--- START ---
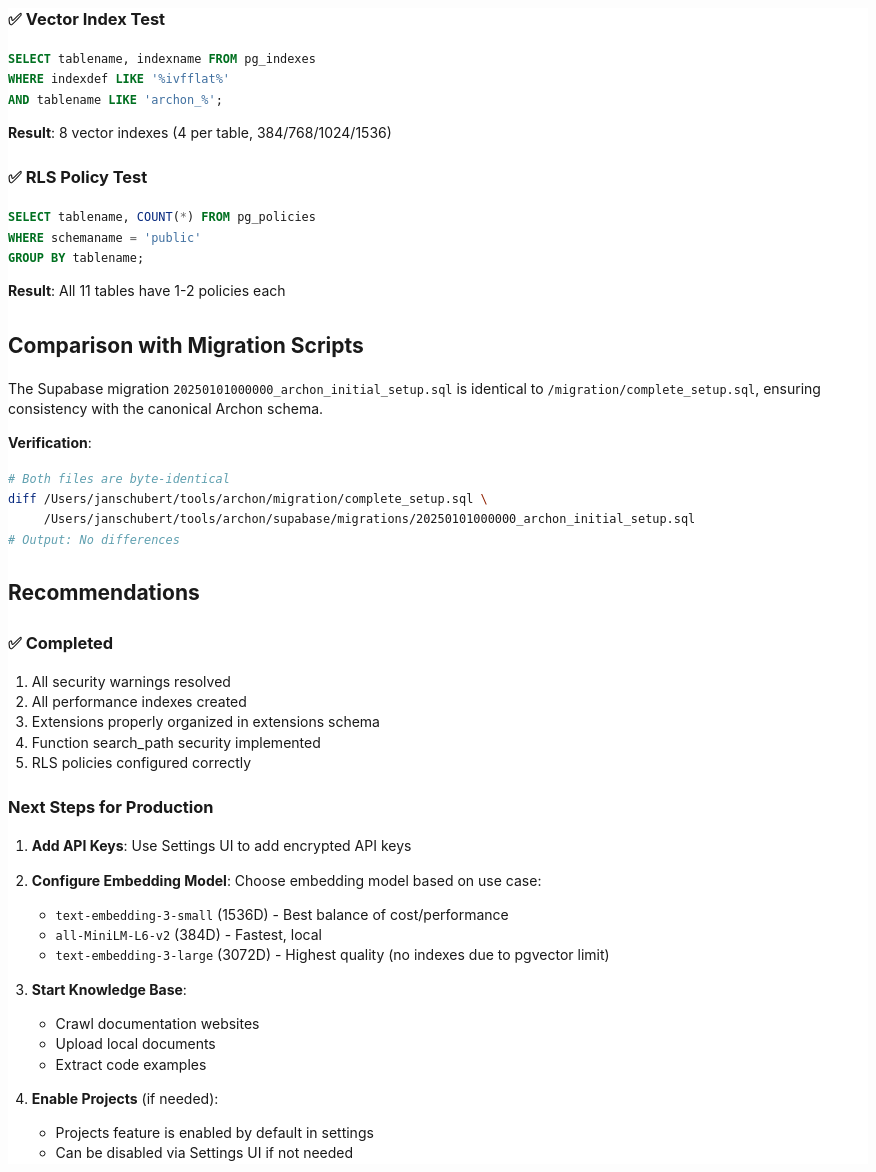 ### ✅ Vector Index Test
```sql
SELECT tablename, indexname FROM pg_indexes
WHERE indexdef LIKE '%ivfflat%'
AND tablename LIKE 'archon_%';
```
**Result**: 8 vector indexes (4 per table, 384/768/1024/1536)

### ✅ RLS Policy Test
```sql
SELECT tablename, COUNT(*) FROM pg_policies
WHERE schemaname = 'public'
GROUP BY tablename;
```
**Result**: All 11 tables have 1-2 policies each

## Comparison with Migration Scripts

The Supabase migration `20250101000000_archon_initial_setup.sql` is identical to `/migration/complete_setup.sql`, ensuring consistency with the canonical Archon schema.

**Verification**:
```bash
# Both files are byte-identical
diff /Users/janschubert/tools/archon/migration/complete_setup.sql \
     /Users/janschubert/tools/archon/supabase/migrations/20250101000000_archon_initial_setup.sql
# Output: No differences
```

## Recommendations

### ✅ Completed
1. All security warnings resolved
2. All performance indexes created
3. Extensions properly organized in extensions schema
4. Function search_path security implemented
5. RLS policies configured correctly

### Next Steps for Production

1. **Add API Keys**: Use Settings UI to add encrypted API keys
2. **Configure Embedding Model**: Choose embedding model based on use case:
   - `text-embedding-3-small` (1536D) - Best balance of cost/performance
   - `all-MiniLM-L6-v2` (384D) - Fastest, local
   - `text-embedding-3-large` (3072D) - Highest quality (no indexes due to pgvector limit)

3. **Start Knowledge Base**:
   - Crawl documentation websites
   - Upload local documents
   - Extract code examples

4. **Enable Projects** (if needed):
   - Projects feature is enabled by default in settings
   - Can be disabled via Settings UI if not needed
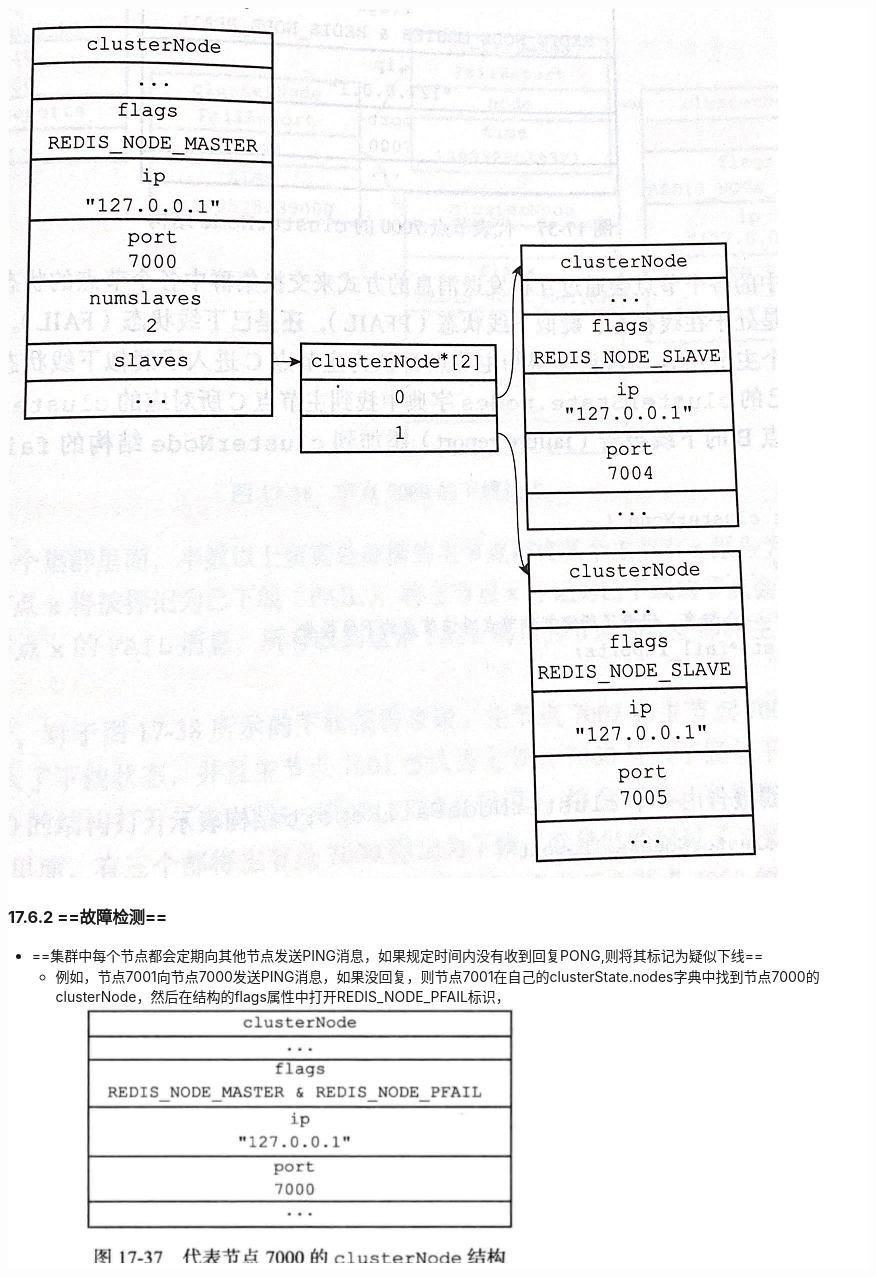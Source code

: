 ![图 17](../../images/56534c623253351e6c890ca74d55bc7d12fa45c47480773bf20554979d5f37ad.png)  


### 17.6.2 ==故障检测==
* ==集群中每个节点都会定期向其他节点发送PING消息，如果规定时间内没有收到回复PONG,则将其标记为疑似下线==
  * 例如，节点7001向节点7000发送PING消息，如果没回复，则节点7001在自己的clusterState.nodes字典中找到节点7000的clusterNode，然后在结构的flags属性中打开REDIS_NODE_PFAIL标识，![图 18](../../images/fb14ff0278c75d879ded1dafd56a15ef1a237d2d559f6f46ec6e2fd7c4d68e2d.png)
--- END ---
• **What is needed**
Copy each line of the listing that holds the word "images".

• **Solution for this problem**
: ![图 17](../../images/56534c623253351e6c890ca74d55bc7d12fa45c47480773bf20554979d5f37ad.png)  
  * 例如，节点7001向节点7000发送PING消息，如果没回复，则节点7001在自己的clusterState.nodes字典中找到节点7000的clusterNode，然后在结构的flags属性中打开REDIS_NODE_PFAIL标识，![图 18](../../images/fb14ff0278c75d879ded1dafd56a15ef1a237d2d559f6f46ec6e2fd7c4d68e2d.png)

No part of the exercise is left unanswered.